The arguments in ‘On Denoting’ do not engage with this type of semantic dualism, in my opinion, because the arguments rely on some assumptions that this dualism explicitly rejects - for instance, that co-referential words make exactly the same contribution to propositional content, or that if a term does not refer to anything actual, then sentences in which it occurs must express nonsense. Indeed, concerning the relevant notion of semantic dualism, Russell made his position perfectly clear in the famous “Mont Blanc” letter to Frege: “I believe that in spite of all its snowfields Mont Blanc is itself a component of what is actually asserted in the proposition ‘Mont Blanc is more than 4000 meters high’. ... If we do not admit this, then we get the conclusion that we know nothing at all about Mont Blanc” (Frege 1980, p. 169).

So, clearly, in the 1903-1905 manuscripts, Russell engages with several views that deserve to be called ‘semantic dualism’, in some sense or other. However, by 1905 Russell considers the view that I, following Coffa, call ‘semantic dualism’ to be a total non-starter - on the questionable grounds that if what we say does not literally consist of what we say it about, then we are cognitively cut off from the worldly referents of our thought and talk. My claim is that no arguments in ‘On Denoting’ engage with this notion of dualism, I do not see how this claim could be refuted by that anything one might point to in the 1903-1905 manuscripts.

WORKS CITED

Coffa, J. Alberto. 1991. The Semantic Tradition from Kant to Carnap. Cambridge: Cambridge University Press.

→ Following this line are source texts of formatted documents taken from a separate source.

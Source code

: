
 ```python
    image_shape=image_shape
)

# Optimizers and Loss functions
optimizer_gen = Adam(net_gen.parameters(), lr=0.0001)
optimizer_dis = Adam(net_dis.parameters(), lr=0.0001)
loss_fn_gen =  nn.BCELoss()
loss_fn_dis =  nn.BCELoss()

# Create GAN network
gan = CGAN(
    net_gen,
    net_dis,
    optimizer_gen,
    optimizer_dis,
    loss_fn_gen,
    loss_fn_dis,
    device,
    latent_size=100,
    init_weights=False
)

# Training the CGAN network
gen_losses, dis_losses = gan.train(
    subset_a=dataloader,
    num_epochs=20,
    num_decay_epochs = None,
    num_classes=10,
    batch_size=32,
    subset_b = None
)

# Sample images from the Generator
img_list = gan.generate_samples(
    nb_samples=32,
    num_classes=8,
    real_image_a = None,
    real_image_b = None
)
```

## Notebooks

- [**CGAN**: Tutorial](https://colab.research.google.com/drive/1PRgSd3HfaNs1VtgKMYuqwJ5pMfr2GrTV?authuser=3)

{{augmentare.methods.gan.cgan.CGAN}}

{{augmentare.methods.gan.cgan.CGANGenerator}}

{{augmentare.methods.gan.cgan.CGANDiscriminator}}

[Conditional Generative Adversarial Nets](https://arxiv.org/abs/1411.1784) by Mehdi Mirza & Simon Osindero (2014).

Frege, Gottlob. 1884. The Foundations of Arithmetic. J.L. Austin, trans. Oxford: Blackwell, 1950.

Frege, Gottlob. 1980. Philosophical and Mathematical Correspondence. H. Kaal, trans. Oxford: Blackwell.

Klement, Kevin C. 2003. Review of Sullivan, ed. (2003). Bertrand Russell Society Quarterly 120, 39-43.

Russell, Bertrand. 1903. Principles of Mathematics. London: Allen and Unwin.

Sullivan, Arthur, ed. 2003. Logicism and the Philosophy of Lan-guage: Selections from Frege and Russell. Peterborough, Ontario: Broadview Press.